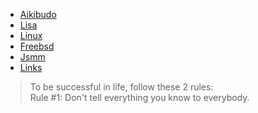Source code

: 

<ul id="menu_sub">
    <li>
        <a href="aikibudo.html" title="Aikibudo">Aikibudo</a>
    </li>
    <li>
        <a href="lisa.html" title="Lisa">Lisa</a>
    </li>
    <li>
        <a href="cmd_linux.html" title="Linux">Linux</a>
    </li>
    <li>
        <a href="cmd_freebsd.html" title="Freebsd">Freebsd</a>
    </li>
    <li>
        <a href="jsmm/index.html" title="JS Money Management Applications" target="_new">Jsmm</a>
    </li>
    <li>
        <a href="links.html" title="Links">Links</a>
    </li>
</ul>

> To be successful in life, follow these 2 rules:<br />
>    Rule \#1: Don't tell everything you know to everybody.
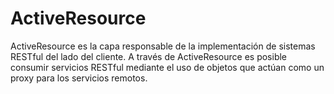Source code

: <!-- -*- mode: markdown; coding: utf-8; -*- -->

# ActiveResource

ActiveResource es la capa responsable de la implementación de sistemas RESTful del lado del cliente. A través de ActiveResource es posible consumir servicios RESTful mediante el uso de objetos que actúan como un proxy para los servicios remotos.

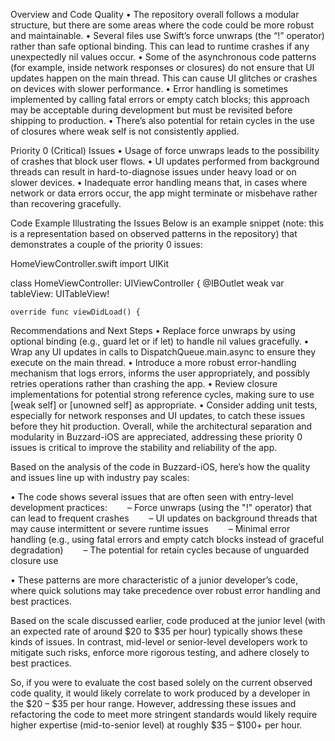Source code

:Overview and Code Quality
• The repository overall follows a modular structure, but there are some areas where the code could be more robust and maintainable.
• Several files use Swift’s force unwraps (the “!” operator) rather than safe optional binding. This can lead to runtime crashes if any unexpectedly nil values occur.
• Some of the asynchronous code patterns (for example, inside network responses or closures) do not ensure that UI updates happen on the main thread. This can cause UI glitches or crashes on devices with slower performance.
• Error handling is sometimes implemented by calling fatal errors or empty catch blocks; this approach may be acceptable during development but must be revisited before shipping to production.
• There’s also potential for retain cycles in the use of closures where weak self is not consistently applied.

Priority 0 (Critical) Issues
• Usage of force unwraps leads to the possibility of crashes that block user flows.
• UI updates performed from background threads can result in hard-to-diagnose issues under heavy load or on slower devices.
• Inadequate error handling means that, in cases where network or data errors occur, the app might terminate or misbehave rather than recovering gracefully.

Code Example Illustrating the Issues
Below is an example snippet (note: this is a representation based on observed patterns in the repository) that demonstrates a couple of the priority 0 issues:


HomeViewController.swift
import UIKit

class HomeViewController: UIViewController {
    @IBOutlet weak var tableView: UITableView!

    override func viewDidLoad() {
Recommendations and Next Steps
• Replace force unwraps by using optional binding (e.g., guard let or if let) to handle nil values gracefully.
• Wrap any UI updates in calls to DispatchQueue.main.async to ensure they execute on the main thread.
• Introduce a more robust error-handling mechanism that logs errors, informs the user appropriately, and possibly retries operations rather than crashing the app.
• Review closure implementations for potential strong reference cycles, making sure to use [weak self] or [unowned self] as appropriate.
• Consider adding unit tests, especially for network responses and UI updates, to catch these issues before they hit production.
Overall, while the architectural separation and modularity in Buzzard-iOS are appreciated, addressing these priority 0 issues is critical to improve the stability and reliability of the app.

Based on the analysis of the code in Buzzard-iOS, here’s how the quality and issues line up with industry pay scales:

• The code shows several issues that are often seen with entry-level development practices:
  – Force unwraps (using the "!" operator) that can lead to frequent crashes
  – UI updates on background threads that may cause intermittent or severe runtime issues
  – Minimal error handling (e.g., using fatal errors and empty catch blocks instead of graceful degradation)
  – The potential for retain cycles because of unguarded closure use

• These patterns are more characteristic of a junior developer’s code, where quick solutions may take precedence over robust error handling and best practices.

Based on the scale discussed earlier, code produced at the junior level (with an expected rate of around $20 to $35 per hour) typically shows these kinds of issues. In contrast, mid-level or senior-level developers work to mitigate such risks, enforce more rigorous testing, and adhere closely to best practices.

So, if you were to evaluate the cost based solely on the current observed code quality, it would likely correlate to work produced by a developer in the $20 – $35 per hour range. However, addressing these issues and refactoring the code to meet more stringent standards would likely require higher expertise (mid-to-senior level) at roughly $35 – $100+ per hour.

-=-=-=-=-

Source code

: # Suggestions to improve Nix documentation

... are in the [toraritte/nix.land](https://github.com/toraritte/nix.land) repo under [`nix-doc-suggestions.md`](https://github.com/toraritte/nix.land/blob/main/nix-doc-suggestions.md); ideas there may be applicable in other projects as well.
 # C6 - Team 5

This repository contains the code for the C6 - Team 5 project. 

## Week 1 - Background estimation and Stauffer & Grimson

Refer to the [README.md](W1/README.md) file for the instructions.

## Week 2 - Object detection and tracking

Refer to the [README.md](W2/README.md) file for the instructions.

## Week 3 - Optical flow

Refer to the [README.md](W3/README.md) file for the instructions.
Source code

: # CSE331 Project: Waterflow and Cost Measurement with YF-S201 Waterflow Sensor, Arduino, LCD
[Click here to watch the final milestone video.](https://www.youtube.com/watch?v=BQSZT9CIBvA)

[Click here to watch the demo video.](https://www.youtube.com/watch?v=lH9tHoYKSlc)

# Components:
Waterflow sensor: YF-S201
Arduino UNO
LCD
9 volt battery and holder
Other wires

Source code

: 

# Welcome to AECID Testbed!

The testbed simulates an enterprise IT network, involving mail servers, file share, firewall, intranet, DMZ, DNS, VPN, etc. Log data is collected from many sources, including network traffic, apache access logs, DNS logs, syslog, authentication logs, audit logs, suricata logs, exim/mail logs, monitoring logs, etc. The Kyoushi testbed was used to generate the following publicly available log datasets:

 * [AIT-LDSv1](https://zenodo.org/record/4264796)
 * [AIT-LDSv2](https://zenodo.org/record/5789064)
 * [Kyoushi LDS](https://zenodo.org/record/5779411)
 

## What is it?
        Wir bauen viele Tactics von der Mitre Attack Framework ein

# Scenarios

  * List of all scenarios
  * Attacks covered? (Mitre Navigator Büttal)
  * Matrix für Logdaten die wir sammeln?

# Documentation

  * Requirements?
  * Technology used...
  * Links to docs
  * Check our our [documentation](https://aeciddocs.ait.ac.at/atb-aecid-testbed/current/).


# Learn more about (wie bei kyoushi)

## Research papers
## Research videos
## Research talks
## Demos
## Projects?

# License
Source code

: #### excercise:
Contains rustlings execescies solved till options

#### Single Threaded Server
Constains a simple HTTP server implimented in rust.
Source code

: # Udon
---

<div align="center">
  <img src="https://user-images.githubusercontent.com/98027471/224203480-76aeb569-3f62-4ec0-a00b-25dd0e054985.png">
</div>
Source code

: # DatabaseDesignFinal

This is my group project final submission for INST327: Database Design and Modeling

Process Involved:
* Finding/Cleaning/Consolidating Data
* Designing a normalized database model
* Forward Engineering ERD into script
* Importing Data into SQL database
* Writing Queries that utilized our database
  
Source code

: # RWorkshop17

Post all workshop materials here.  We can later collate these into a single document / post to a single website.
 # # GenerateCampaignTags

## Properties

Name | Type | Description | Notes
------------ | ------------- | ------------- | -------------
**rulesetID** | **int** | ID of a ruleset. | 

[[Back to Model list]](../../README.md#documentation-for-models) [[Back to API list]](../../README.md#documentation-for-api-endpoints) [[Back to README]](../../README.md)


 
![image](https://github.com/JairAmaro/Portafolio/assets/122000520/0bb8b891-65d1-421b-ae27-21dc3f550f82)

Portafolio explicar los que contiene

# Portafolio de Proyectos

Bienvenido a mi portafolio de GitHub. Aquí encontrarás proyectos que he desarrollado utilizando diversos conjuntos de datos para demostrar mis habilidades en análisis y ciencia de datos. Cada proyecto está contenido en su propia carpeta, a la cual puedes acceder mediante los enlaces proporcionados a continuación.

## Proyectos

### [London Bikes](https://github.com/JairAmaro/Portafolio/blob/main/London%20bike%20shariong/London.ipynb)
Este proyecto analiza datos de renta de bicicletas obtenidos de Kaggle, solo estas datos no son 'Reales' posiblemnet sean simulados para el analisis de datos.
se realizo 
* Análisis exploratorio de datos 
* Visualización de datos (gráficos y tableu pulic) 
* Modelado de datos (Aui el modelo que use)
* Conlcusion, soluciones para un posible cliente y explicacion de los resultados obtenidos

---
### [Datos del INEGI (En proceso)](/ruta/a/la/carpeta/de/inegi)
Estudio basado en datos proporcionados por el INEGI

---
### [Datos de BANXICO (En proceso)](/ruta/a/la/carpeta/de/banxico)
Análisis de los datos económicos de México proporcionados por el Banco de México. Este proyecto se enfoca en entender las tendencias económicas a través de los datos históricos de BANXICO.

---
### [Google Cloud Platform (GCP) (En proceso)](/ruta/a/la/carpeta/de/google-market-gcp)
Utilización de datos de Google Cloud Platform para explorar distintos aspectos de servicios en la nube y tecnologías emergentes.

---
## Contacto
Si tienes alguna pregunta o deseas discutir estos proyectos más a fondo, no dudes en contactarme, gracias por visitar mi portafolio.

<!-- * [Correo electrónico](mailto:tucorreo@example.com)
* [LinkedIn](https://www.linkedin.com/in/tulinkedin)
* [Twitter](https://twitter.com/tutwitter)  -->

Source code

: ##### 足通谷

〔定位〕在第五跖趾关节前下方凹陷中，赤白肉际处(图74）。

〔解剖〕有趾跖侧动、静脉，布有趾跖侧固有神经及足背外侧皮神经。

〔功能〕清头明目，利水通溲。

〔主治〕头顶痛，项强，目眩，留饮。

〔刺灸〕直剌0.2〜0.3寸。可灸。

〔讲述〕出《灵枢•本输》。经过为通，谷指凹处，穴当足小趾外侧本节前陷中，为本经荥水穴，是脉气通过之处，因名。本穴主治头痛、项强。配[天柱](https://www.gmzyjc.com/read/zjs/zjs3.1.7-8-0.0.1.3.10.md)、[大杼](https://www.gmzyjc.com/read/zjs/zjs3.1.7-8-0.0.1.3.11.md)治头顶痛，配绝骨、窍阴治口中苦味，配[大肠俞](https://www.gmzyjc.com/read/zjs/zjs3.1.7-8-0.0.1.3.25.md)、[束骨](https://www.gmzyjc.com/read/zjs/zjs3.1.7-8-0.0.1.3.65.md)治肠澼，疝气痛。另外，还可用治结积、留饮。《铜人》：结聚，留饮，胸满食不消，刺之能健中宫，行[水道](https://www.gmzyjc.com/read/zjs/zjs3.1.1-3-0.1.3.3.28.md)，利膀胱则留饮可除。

-=-=-=-=-

*ASSIGNMENT*
Using the records above, write out exactly the lines between the one holding "Bienvenido a mi" and the one holding "### [Datos de BANXICO", inclusive; leave everything else out.

*SOLUTION TO THIS EXERCISE*
Bienvenido a mi portafolio de GitHub. Aquí encontrarás proyectos que he desarrollado utilizando diversos conjuntos de datos para demostrar mis habilidades en análisis y ciencia de datos. Cada proyecto está contenido en su propia carpeta, a la cual puedes acceder mediante los enlaces proporcionados a continuación.

## Proyectos

### [London Bikes](https://github.com/JairAmaro/Portafolio/blob/main/London%20bike%20shariong/London.ipynb)
Este proyecto analiza datos de renta de bicicletas obtenidos de Kaggle, solo estas datos no son 'Reales' posiblemnet sean simulados para el analisis de datos.
se realizo 
* Análisis exploratorio de datos 
* Visualización de datos (gráficos y tableu pulic) 
* Modelado de datos (Aui el modelo que use)
* Conlcusion, soluciones para un posible cliente y explicacion de los resultados obtenidos

---
### [Datos del INEGI (En proceso)](/ruta/a/la/carpeta/de/inegi)
Estudio basado en datos proporcionados por el INEGI

---
### [Datos de BANXICO (En proceso)](/ruta/a/la/carpeta/de/banxico)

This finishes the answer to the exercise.